Boneheaded oaking mistake - aaaarrrgghghh!

Winemaking Talk - Winemaking Forum

Help Support Winemaking Talk - Winemaking Forum:

This site may earn a commission from merchant affiliate links, including eBay, Amazon, and others.

Brewgrrrl

Senior Member
Joined
Aug 27, 2009
Messages
646
Reaction score
0
Never work with fermentables when you are tired. This is what I learned today... (or re-learned, since this isn't the first stupid mistake I made when tired).

Today, I racked over and de-gassed five six-gallon batches of full juice fruit and grape wines and meads (that I also had to drag up from the basement into the upstairs kitchen to work with so I was pretty wiped out). The two batches I wanted to add oak to were the last two. Tired but seeing the light at the end of the tunnel, I boiled the oak chips for the Pinot Noir, poured them into the carboy, racked over... and then realized I hadn't drained the chips (I THOUGHT something looked strange about that 1/2 cup of brown liquid that went in with the chips). Oh no no no no... :-O

Has anyone else ever done this? Is there any reason to be optimistic about this working out all right in the end (don't lie to me, but if there is hope...)? I tasted it, and the poor delicate Pinot has been well bittered by the oak liquid. Argh. I keep seeing that character from, "Sideways," in my head talking about how careful you have to be with Pinot...

:-(
 
any chance that it did not mix thoroughly and settled into a layer before homogonizing? so that you could siphon off?

i am also wondering about the possibility of boiling off the excess water ....this is a tough one

ps i never do anything but take the chips out of the bag and use...i do not boil
 
Sadly, it mixed thoroughly. :-(

Until these batches, I'd only made kits so I'd never boiled the chips either (with kits I think you always just dump the stuff in). These chips were from a 1lb bag I'd bought when I decided to try juice pails.
 
I have to ask why you boiled the chips? To sterilize? There is no need to sterilize the chips unless you stored them in terrible conditions. If they come from a bag, take out what you need and reseal in a large ziplock bag.

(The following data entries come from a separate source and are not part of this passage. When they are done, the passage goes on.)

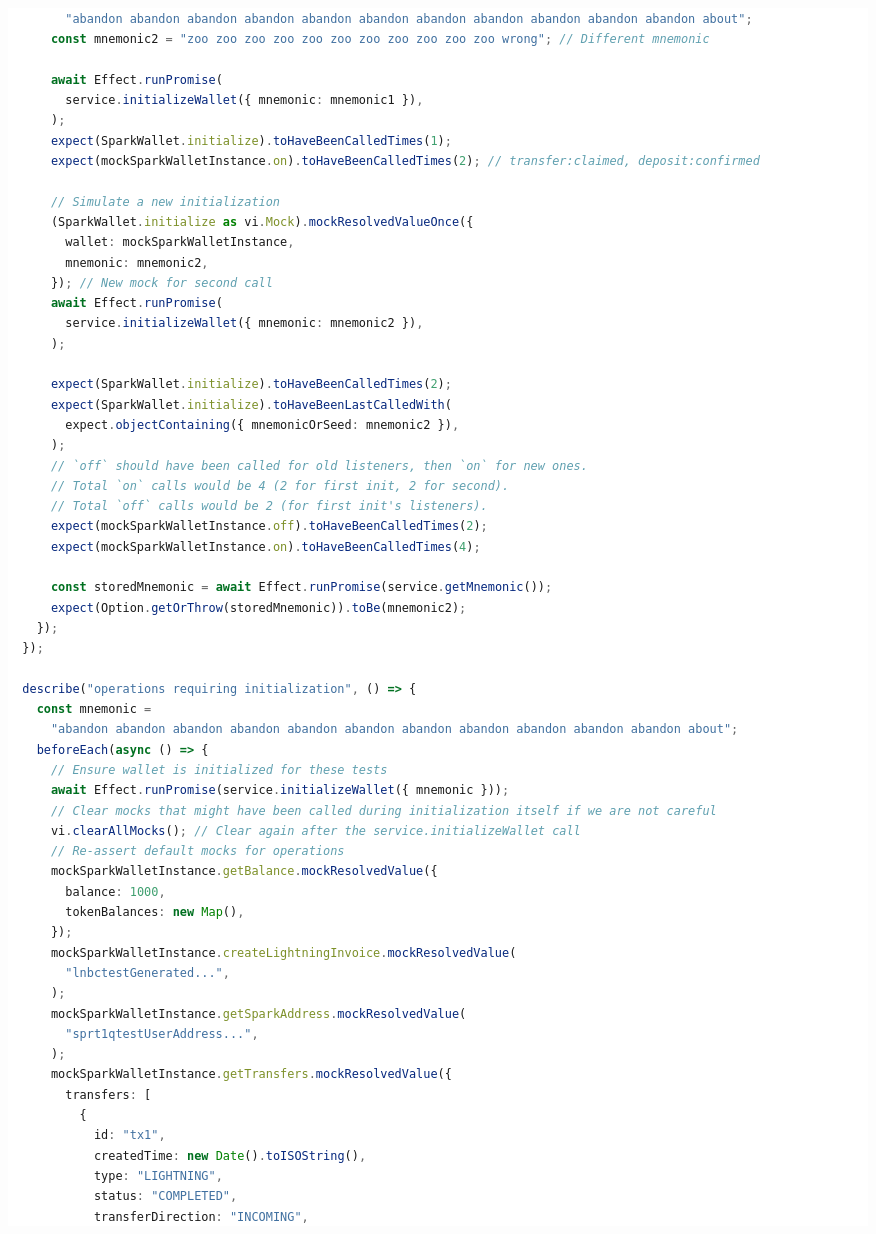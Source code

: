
 ```typescript
        "abandon abandon abandon abandon abandon abandon abandon abandon abandon abandon abandon about";
      const mnemonic2 = "zoo zoo zoo zoo zoo zoo zoo zoo zoo zoo zoo wrong"; // Different mnemonic

      await Effect.runPromise(
        service.initializeWallet({ mnemonic: mnemonic1 }),
      );
      expect(SparkWallet.initialize).toHaveBeenCalledTimes(1);
      expect(mockSparkWalletInstance.on).toHaveBeenCalledTimes(2); // transfer:claimed, deposit:confirmed

      // Simulate a new initialization
      (SparkWallet.initialize as vi.Mock).mockResolvedValueOnce({
        wallet: mockSparkWalletInstance,
        mnemonic: mnemonic2,
      }); // New mock for second call
      await Effect.runPromise(
        service.initializeWallet({ mnemonic: mnemonic2 }),
      );

      expect(SparkWallet.initialize).toHaveBeenCalledTimes(2);
      expect(SparkWallet.initialize).toHaveBeenLastCalledWith(
        expect.objectContaining({ mnemonicOrSeed: mnemonic2 }),
      );
      // `off` should have been called for old listeners, then `on` for new ones.
      // Total `on` calls would be 4 (2 for first init, 2 for second).
      // Total `off` calls would be 2 (for first init's listeners).
      expect(mockSparkWalletInstance.off).toHaveBeenCalledTimes(2);
      expect(mockSparkWalletInstance.on).toHaveBeenCalledTimes(4);

      const storedMnemonic = await Effect.runPromise(service.getMnemonic());
      expect(Option.getOrThrow(storedMnemonic)).toBe(mnemonic2);
    });
  });

  describe("operations requiring initialization", () => {
    const mnemonic =
      "abandon abandon abandon abandon abandon abandon abandon abandon abandon abandon abandon about";
    beforeEach(async () => {
      // Ensure wallet is initialized for these tests
      await Effect.runPromise(service.initializeWallet({ mnemonic }));
      // Clear mocks that might have been called during initialization itself if we are not careful
      vi.clearAllMocks(); // Clear again after the service.initializeWallet call
      // Re-assert default mocks for operations
      mockSparkWalletInstance.getBalance.mockResolvedValue({
        balance: 1000,
        tokenBalances: new Map(),
      });
      mockSparkWalletInstance.createLightningInvoice.mockResolvedValue(
        "lnbctestGenerated...",
      );
      mockSparkWalletInstance.getSparkAddress.mockResolvedValue(
        "sprt1qtestUserAddress...",
      );
      mockSparkWalletInstance.getTransfers.mockResolvedValue({
        transfers: [
          {
            id: "tx1",
            createdTime: new Date().toISOString(),
            type: "LIGHTNING",
            status: "COMPLETED",
            transferDirection: "INCOMING",
```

When you boiled them you extracted the tannins, so all you did was add in all the tannins from the chips. If you had dumped the water out, you would have dumped out all the tannins and introduced neutral chips that would do nothing. It should be alright, but may be overoaked for a while. How many chips did you add per carboy?


Don't freak out at this point. There is a good chance it will be alright, but may take a while to mellow back out.
 
I agree with appleman but must say you might have over oaked the wine at beyond what a Pinot should be but at thism point its hard to tell as you should have a little more oak flavor then what you want as it will settle in a smooth out opposite of sweetening which would be more present later.
 
we all make some mistakes....and it always hurts when we do it...but just like the sun coming up tomorrow...there is a new harvest or kit around the corner
 
Appleman - I boiled the chips because I made the mistake of actually reading the DIRECTIONS. (well, at least the first part because when I looked later they did say to DRAIN - argh)

I've been a brewer for years so sanitation has never been a problem (i.e. no "terrible conditions" in either my storing or use of materials).

Poor little pinot... I hope it pulls through and I'll let you know in a couple of months.
 
BTW - what do you all think of, if it is over-oaked, maybe blending with another wine at bottling?
 
i have an idea....on your next kit that c alls for reconstituting w water...dont...maybe you get a similar wine kit that needs water...and you combine-em
 
Brewgrrrl said:
BTW - what do you all think of, if it is over-oaked, maybe blending with another wine at bottling?




I would let it bulk age for a while and see if it won't soften out. Im sure the boiling extracted more tannins than just normal contact would have and if itdoesn't mellow out with aging then worse case scenario is to blend it
 
Well, I tried something a bit unorthodox (I know - how unusual). I added a few ounces of rehydrated dried elderberries when I racked it and it's been sitting on those ever since. I was going to rack it over this weekend and see how it's doing - I'll post an update when I do that.
 
Brewgrrrl said:
Well, I tried something a bit unorthodox (I know - how unusual). I added a few ounces of rehydrated dried elderberries when I racked it and it's been sitting on those ever since. I was going to rack it over this weekend and see how it's doing - I'll post an update when I do that.


smiley4.gif
You could give it to me - I have a few ideas on a resurrection.